Minutes IETF123: webbotauth: Mon 15:00
minutes-123-webbotauth-202507211500-00
| Meeting Minutes | Web Bot Auth (webbotauth) WG | |
|---|---|---|
| Date and time | 2025-07-21 15:00 | |
| Title | Minutes IETF123: webbotauth: Mon 15:00 | |
| State | Active | |
| Other versions | markdown | |
| Last updated | 2025-07-24 |
Web Bot Auth BOF
IETF 123 Madrid
Chairs: Rifaat Shekh-Yusef, David Schinazi
Note-takers Tim Cappalli, Rich Salz
Note taker: Tim Cappalli
Background / Context (Mark Nottingham, Cloudflare)
- 30% of traffic non-human, non-browser
- Automated bot traffic surprassed human traffic first time in 2024
-
Today, identified via
- user agent (not good, anyone can claim)
- IP addresses (requires publishing IPs)
- Reverse DNS (operational issues)
-
Better web equals:
- Cryptographically identified bots
- Non-cryptographically identified bots
- Humans
-
Solution needs to be compatible with web as it exists
- Needs to operate in the crazy world of web infra (headers can
change, etc) - Cost needs to be reasonable and easy for smaller sites to deploy
- Avoiding choke points, both for authorization and business decisions
- Cryptographic trust should not add a new centralized choke point
Questions
Rohan: already detecting bots and creating new bots, is creating new
bots the problem?
Mark: result of this work shouldn't make it harder to introduce new ones
Eric Rescola: wdym by detect new bots?

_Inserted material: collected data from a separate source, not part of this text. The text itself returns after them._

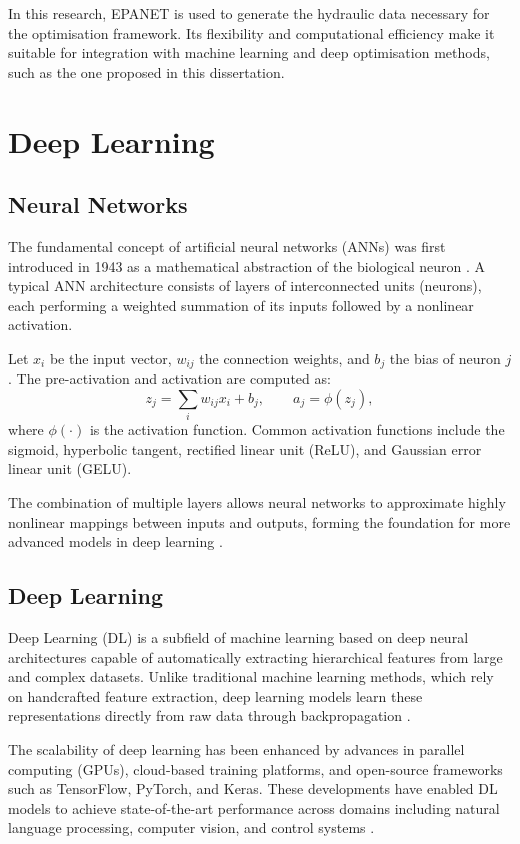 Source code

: In this research, EPANET is used to generate the hydraulic data necessary for the optimisation framework. Its flexibility and computational efficiency make it suitable for integration with machine learning and deep optimisation methods, such as the one proposed in this dissertation.

\section{Deep Learning}

\subsection{Neural Networks}

The fundamental concept of artificial neural networks (ANNs) was first introduced in 1943 as a mathematical abstraction of the biological neuron \cite{rfc23}. A typical ANN architecture consists of layers of interconnected units (neurons), each performing a weighted summation of its inputs followed by a nonlinear activation. 

Let $x_i$ be the input vector, $w_{ij}$ the connection weights, and $b_j$ the bias of neuron $j$. The pre-activation and activation are computed as:
\[
z_j = \sum_i w_{ij}x_i + b_j, \qquad a_j = \phi(z_j),
\]
where $\phi(\cdot)$ is the activation function. Common activation functions include the sigmoid, hyperbolic tangent, rectified linear unit (ReLU), and Gaussian error linear unit (GELU).

The combination of multiple layers allows neural networks to approximate highly nonlinear mappings between inputs and outputs, forming the foundation for more advanced models in deep learning \cite{rfc27}.

\subsection{Deep Learning}

Deep Learning (DL) is a subfield of machine learning based on deep neural architectures capable of automatically extracting hierarchical features from large and complex datasets. Unlike traditional machine learning methods, which rely on handcrafted feature extraction, deep learning models learn these representations directly from raw data through backpropagation \cite{rfc22, rfc23, rfc24}.

The scalability of deep learning has been enhanced by advances in parallel computing (GPUs), cloud-based training platforms, and open-source frameworks such as TensorFlow, PyTorch, and Keras. These developments have enabled DL models to achieve state-of-the-art performance across domains including natural language processing, computer vision, and control systems \cite{rfc26}.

API keys are not great(?)
David: use case discussion should cover
Erum(?): what is the problem statement so we can understand the
considerations? Or do we just let the organizations solve it themselves?
David: this will be covered
Mark: trying to identify bots is very common practice (large scale:
CDNs, small scale: indiv websites). Diversity of practice isn't actually
great here. Operational and incentive challenges. Cryptoraphic identity
avoids some of those challenges.
Richard Barnes: lots of auth methods on the web arleady, may be helpful
to show the relationship between all them.
Theo:
Cloudflare Use Cases (Thibault Meunier)
Origin Controls: sites ask Cloudflare to block or allow certain traffic
(could be IPs, user agents, etc). Can't truly identify the bot. If
crawlers are incentivzed to behave correctly (??)

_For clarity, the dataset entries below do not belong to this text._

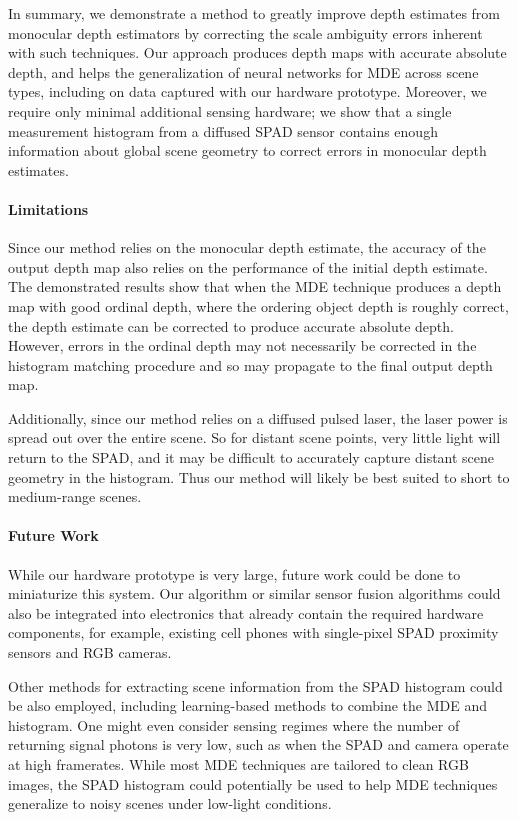 In summary, we demonstrate a method to greatly improve depth estimates from
monocular depth estimators by correcting the scale ambiguity errors inherent
with such techniques.  Our approach produces depth maps with accurate absolute
depth, and helps the generalization of neural networks for MDE across scene
types, including on data captured with our hardware prototype.  Moreover, we
require only minimal additional sensing hardware; we show that a single measurement
histogram from a diffused SPAD sensor contains enough information about global
scene geometry to correct errors in monocular depth estimates.

\paragraph{Limitations}

Since our method relies on the monocular depth estimate, the accuracy of the
output depth map also relies on the performance of the initial depth estimate.
The demonstrated results show that when the MDE technique produces a depth map
with good ordinal depth, where the ordering object depth is roughly correct, the
depth estimate can be corrected to produce accurate absolute depth. However,
errors in the ordinal depth may not necessarily be corrected in the histogram
matching procedure and so may propagate to the final output depth map.

Additionally, since our method relies on a diffused pulsed laser, the laser
power is spread out over the entire scene. So for distant scene points, very
little light will return to the SPAD, and it may be difficult to accurately
capture distant scene geometry in the histogram. Thus our method will likely be
best suited to short to medium-range scenes.

\paragraph{Future Work}
While our hardware prototype is very large, future work could be done to
miniaturize this system. Our algorithm or similar sensor fusion algorithms could
also be integrated into electronics that already contain the required hardware
components, for example, existing cell phones with single-pixel SPAD
proximity sensors and RGB cameras.

Other methods for extracting scene information from the SPAD histogram could be
also employed, including learning-based methods to combine the MDE and
histogram. One might even consider sensing regimes where the number of
returning signal photons is very low, such as when the SPAD and camera operate
at high framerates. While most MDE techniques are tailored to clean RGB images,  
the SPAD histogram could potentially be used to help MDE
techniques generalize to noisy scenes under low-light conditions.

Crawler authentication and attribution: AI agents, RSS fetcher, link
previews, etc. increase number of crawlers. They(?) want a non-spoofable
identity
Proxy assertion: CF is an intermediatary (workers, browser rendering, AI
agents). "Bot X for Origin Y".
Questions
Eric Rescola: requirements for last case? could be about load. Different
parameters than other situations?
Thibault: CF has developed a way for other orgs to use our services,
looks like CF making the request, but customer is making the request.
SPIFFE: Solving the Bottom Turtle Problem (Pieter Kasselman, SPIRL)

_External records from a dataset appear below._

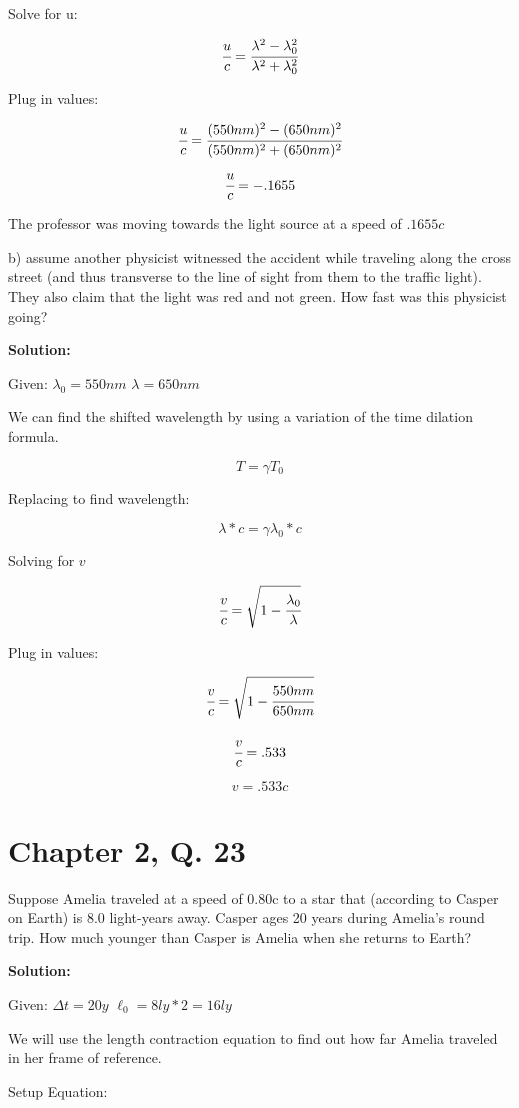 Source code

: \documentclass{article}
\begin{document}
Solve for u:

$$ \cfrac{u}{c} = \cfrac{\lambda^{2} - \lambda_0^{2}}{\lambda^{2}+\lambda_0^2} $$

Plug in values:

$$ \cfrac{u}{c} = \cfrac{(550nm)^2 - (650nm)^2}{(550nm)^2 + (650nm)^2} $$
$$ \cfrac{u}{c} = -.1655 $$

The professor was moving towards the light source at a speed of $ .1655c $

b) assume another physicist witnessed the accident while traveling along the cross street (and thus transverse to the line of sight from them to the traffic light). They also claim that the light was red and not green. How fast was this physicist going?

\textbf{Solution:}

Given: $\lambda_0 = 550nm$ $ \lambda = 650nm $

We can find the shifted wavelength by using a variation of the time dilation formula.

$$ T = \gamma T_0 $$

Replacing to find wavelength:

$$ \lambda * c = \gamma \lambda_0 * c $$

Solving for $v$

$$ \cfrac{v}{c} = \sqrt{1 - \cfrac{\lambda_0}{\lambda}} $$

Plug in values:

$$ \cfrac{v}{c} = \sqrt{1 - \cfrac{550nm}{650nm}} $$

$$ \cfrac{v}{c} = .533 $$

$$ v = .533c $$







\section*{Chapter 2, Q. 23}
Suppose Amelia traveled at a speed of 0.80c to a star that (according to Casper on Earth) is 8.0 light-years away.  Casper ages 20 years during Amelia's round trip. How much younger than Casper is Amelia when she returns to Earth?

\textbf{Solution:}

Given: $ \Delta t = 20y $ $ \ell_0 = 8ly * 2 = 16ly $

We will use the length contraction equation to find out how far Amelia traveled in her frame of reference.

Setup Equation:
\end{document}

SPIFFE came up in mailing list discussions.
Pieter covers what SPIFFE is (IDs, Workload APIs, Trust Bundles, SVID,
Federation)
What does it solve?
- Reducing op overhead of setting up workload identity
- Identifiers and credentials assigned automatically, increases
resiliency - Provides an alternative to secrets and reduces risk of credential
compromise - Compatible with popular protocols (X.509, JWT, etc)
- No standing access
- Cost reduction via automation
Deployment: large scale, enterprise, across trust domains, deployed in
controlled environments
Open source implementation called SPIRE
Questions
Sandor Major: any support for public discovery of keys? To cross trust
domains, is that manual trust?
Pieter: typically via SPIFFE trust bundles, still some manual work
Srinivasa: you said typically deployed in controlled/enterprise, how do
you see this in the broader web?
Pieter: depends on trust management. managing the federation between
them. How does governance work? Easy way to provision credentials, may
be of interest to this community.
Chris Patton: does this operate at TLS or HTTP layer? If TLS, how would
it mesh with WebPKI?
Pieter: Workload can use the credential with whichever protocols are
applicable. Potenitally different trust framework. Comes down to that
trust framework that you put around it. What does the TF look like on
the internet, back to governance.
Theo: does SPIFFE allow delegation chains between identiies and how does
it work across domains?
Pieter: SPIFFE about getting credentials used for authentication.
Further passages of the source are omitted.